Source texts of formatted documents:

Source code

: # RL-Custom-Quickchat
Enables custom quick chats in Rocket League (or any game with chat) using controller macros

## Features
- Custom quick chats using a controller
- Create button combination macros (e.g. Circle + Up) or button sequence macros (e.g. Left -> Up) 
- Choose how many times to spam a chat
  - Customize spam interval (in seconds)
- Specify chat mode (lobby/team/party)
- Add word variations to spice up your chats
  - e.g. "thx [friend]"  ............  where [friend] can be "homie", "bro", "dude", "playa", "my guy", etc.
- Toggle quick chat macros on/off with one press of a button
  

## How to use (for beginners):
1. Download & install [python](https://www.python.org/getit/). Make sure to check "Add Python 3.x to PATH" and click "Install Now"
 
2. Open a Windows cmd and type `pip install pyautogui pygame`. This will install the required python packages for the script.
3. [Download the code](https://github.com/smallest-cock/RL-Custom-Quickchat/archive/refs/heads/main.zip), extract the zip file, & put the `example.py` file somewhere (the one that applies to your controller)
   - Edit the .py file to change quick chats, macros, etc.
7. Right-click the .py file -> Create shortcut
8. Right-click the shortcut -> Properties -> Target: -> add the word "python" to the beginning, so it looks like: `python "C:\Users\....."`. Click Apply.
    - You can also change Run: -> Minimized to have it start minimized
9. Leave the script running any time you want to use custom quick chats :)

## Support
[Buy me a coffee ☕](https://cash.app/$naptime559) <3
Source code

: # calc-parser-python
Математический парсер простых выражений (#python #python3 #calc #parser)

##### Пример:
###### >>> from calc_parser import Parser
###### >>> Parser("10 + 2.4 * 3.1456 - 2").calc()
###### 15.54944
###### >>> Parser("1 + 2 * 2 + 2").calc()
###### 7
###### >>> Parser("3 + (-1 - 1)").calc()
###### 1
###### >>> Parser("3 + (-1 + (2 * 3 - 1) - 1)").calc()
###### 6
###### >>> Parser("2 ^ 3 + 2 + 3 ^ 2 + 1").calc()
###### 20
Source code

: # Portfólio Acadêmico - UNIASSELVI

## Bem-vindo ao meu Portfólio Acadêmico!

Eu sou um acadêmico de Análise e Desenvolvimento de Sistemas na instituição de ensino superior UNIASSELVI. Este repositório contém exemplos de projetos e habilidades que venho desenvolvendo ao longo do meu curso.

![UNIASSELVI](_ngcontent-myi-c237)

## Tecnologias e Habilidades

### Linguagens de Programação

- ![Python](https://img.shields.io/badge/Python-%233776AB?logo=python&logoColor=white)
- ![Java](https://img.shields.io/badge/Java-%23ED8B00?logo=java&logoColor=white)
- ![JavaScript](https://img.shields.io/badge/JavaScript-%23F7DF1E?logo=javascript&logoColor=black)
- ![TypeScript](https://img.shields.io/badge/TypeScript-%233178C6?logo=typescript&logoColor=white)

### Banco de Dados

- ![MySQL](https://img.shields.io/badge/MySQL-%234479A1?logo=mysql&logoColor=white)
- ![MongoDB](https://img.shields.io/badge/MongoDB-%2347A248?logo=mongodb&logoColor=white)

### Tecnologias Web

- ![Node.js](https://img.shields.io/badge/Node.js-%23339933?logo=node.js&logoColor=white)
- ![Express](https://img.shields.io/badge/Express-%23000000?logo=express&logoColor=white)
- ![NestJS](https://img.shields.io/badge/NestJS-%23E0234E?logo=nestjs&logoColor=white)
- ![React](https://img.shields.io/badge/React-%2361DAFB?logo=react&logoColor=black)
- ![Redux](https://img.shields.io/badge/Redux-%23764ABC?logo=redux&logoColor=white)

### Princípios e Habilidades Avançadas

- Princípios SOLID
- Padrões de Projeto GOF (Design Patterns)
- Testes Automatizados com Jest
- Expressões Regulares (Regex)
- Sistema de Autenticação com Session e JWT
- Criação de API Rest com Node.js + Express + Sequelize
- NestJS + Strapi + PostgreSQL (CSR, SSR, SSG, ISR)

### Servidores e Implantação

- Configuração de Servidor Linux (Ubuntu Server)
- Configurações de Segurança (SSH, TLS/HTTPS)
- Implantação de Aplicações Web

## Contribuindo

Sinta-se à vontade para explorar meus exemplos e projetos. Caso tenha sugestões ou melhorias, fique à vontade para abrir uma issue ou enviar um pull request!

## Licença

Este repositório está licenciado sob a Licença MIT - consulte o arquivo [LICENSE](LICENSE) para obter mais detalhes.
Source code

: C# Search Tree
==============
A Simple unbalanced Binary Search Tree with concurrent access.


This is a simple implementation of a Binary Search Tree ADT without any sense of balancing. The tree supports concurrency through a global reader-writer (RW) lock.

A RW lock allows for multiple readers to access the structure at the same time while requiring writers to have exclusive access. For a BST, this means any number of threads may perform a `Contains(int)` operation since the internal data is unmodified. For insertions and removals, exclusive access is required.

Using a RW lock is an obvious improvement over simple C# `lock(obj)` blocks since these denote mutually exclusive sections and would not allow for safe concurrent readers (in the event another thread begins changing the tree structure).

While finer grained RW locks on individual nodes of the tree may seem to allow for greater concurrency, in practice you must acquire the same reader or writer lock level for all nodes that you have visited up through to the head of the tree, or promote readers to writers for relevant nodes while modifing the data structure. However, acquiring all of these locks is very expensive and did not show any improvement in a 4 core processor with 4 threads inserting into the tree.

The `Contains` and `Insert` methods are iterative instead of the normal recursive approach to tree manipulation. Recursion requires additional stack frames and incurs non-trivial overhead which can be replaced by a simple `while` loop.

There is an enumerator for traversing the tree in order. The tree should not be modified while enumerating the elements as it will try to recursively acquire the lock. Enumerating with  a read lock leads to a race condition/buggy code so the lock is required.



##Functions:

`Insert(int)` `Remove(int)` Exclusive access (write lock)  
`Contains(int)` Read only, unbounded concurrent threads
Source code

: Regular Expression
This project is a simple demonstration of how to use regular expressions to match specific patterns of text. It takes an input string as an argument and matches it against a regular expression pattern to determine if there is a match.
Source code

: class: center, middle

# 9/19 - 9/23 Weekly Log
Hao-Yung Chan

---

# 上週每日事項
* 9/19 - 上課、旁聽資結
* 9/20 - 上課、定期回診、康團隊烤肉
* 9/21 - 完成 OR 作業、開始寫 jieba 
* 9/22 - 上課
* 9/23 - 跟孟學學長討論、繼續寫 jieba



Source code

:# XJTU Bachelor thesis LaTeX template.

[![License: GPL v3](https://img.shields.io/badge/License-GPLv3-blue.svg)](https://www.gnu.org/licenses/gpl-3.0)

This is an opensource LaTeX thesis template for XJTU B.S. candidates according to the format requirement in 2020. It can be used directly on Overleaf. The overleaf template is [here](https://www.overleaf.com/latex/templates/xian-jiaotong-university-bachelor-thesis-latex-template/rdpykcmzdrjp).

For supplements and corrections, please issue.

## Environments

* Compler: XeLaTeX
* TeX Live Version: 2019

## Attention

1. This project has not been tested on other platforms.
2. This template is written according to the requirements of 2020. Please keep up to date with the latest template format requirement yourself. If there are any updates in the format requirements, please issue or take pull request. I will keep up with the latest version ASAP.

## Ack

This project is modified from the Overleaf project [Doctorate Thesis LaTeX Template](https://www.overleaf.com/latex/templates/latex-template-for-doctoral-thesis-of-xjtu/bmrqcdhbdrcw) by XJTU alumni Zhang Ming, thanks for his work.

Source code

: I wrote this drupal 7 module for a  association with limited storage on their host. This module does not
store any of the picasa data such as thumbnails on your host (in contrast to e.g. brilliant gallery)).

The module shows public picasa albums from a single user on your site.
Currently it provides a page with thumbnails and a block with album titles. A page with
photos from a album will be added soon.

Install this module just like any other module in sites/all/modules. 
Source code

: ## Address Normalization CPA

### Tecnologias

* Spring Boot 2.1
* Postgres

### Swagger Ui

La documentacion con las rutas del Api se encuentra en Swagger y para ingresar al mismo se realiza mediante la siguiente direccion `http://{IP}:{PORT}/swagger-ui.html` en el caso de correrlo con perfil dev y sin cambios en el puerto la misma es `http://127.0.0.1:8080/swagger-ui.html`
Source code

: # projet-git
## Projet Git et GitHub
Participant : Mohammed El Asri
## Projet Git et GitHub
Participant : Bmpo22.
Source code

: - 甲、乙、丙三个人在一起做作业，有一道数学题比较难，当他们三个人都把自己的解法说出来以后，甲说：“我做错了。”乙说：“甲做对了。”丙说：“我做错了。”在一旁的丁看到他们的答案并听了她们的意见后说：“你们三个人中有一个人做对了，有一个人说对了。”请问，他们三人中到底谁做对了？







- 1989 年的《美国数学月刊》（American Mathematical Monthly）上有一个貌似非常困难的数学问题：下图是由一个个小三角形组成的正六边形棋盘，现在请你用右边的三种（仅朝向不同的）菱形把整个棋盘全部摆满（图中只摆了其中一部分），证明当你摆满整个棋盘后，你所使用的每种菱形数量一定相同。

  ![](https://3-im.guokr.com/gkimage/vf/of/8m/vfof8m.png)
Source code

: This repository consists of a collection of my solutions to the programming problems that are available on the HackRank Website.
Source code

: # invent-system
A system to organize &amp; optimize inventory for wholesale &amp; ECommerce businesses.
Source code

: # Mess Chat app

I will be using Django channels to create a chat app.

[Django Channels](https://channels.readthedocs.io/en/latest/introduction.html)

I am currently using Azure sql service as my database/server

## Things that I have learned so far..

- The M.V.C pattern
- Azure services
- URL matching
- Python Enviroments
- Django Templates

YOUR TASK
The required output is the stretch of entries above from the line containing "## Tecnologias e Habilidades" through the line containing "### Banco de Dados", reproduced exactly.

WRITTEN ANSWER
## Tecnologias e Habilidades

### Linguagens de Programação

- ![Python](https://img.shields.io/badge/Python-%233776AB?logo=python&logoColor=white)
- ![Java](https://img.shields.io/badge/Java-%23ED8B00?logo=java&logoColor=white)
- ![JavaScript](https://img.shields.io/badge/JavaScript-%23F7DF1E?logo=javascript&logoColor=black)
- ![TypeScript](https://img.shields.io/badge/TypeScript-%233178C6?logo=typescript&logoColor=white)

### Banco de Dados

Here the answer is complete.